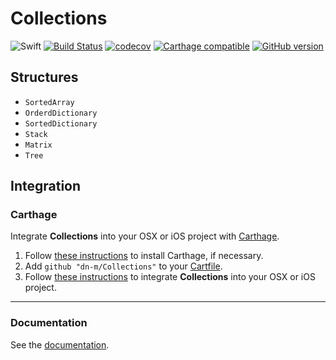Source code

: # Collections

![Swift](https://img.shields.io/badge/%20in-swift%203.0-orange.svg) [![Build Status](https://travis-ci.org/dn-m/Collections.svg?branch=master)](https://travis-ci.org/dn-m/Collections) [![codecov](https://codecov.io/gh/dn-m/Collections/branch/master/graph/badge.svg)](https://codecov.io/gh/dn-m/Collections/) [![Carthage compatible](https://img.shields.io/badge/Carthage-compatible-4BC51D.svg?style=flat)](https://github.com/Carthage/Carthage)
[![GitHub version](https://badge.fury.io/gh/dn-m%2FCollections.svg)](https://badge.fury.io/gh/dn-m%2FCollections)

## Structures
- `SortedArray`
- `OrderdDictionary`
- `SortedDictionary`
- `Stack`
- `Matrix`
- `Tree`

<a name="integration"></a>
## Integration

### Carthage
Integrate **Collections** into your OSX or iOS project with [Carthage](https://github.com/Carthage/Carthage).

1. Follow [these instructions](https://github.com/Carthage/Carthage#installing-carthage) to install Carthage, if necessary.
2. Add `github "dn-m/Collections"` to your [Cartfile](https://github.com/Carthage/Carthage/blob/master/Documentation/Artifacts.md#cartfile).
3. Follow [these instructions](https://github.com/Carthage/Carthage#adding-frameworks-to-an-application) to integrate **Collections** into your OSX or iOS project.

***

### Documentation

See the [documentation](http://dn-m.github.io/Collections/).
..........
• [Exercise prompt]:
Go through the entries. Report every line that contains the word "badge".

• [Solution]:
![Swift](https://img.shields.io/badge/%20in-swift%203.0-orange.svg) [![Build Status](https://travis-ci.org/dn-m/Collections.svg?branch=master)](https://travis-ci.org/dn-m/Collections) [![codecov](https://codecov.io/gh/dn-m/Collections/branch/master/graph/badge.svg)](https://codecov.io/gh/dn-m/Collections/) [![Carthage compatible](https://img.shields.io/badge/Carthage-compatible-4BC51D.svg?style=flat)](https://github.com/Carthage/Carthage)
[![GitHub version](https://badge.fury.io/gh/dn-m%2FCollections.svg)](https://badge.fury.io/gh/dn-m%2FCollections)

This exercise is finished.